## [EXERCISE GOAL]
Somewhere below are a line with "N.m a\ 4000 RPM." and a later line with "A partir de". Output exactly those lines and all lines between them.
----- RECORDS PROVIDED -----
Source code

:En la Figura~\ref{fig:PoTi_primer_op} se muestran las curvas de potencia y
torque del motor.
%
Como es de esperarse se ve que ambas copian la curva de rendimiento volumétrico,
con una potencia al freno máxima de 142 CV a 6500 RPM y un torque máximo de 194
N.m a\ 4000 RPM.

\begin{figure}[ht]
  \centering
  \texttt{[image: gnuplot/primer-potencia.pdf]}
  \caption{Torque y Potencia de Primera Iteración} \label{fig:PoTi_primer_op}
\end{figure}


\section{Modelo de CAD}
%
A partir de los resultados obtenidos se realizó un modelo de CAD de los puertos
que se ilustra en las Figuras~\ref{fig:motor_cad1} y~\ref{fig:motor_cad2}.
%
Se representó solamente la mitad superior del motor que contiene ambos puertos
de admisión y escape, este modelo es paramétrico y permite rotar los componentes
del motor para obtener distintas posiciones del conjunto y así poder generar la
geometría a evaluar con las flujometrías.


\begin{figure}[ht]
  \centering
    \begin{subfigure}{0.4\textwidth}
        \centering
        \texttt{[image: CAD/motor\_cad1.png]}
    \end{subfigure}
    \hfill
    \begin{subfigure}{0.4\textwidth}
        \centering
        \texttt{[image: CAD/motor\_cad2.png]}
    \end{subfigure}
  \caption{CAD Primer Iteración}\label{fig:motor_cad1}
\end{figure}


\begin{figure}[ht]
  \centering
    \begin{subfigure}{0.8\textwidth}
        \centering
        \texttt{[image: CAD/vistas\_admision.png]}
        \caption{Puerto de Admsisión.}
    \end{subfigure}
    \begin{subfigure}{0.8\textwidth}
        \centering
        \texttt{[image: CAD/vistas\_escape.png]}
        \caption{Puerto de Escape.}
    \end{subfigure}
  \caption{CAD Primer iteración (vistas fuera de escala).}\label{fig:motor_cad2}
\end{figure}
-----
## [YOUR SOLUTION]
N.m a\ 4000 RPM.

\begin{figure}[ht]
  \centering
  \texttt{[image: gnuplot/primer-potencia.pdf]}
  \caption{Torque y Potencia de Primera Iteración} \label{fig:PoTi_primer_op}
\end{figure}


\section{Modelo de CAD}
%
A partir de los resultados obtenidos se realizó un modelo de CAD de los puertos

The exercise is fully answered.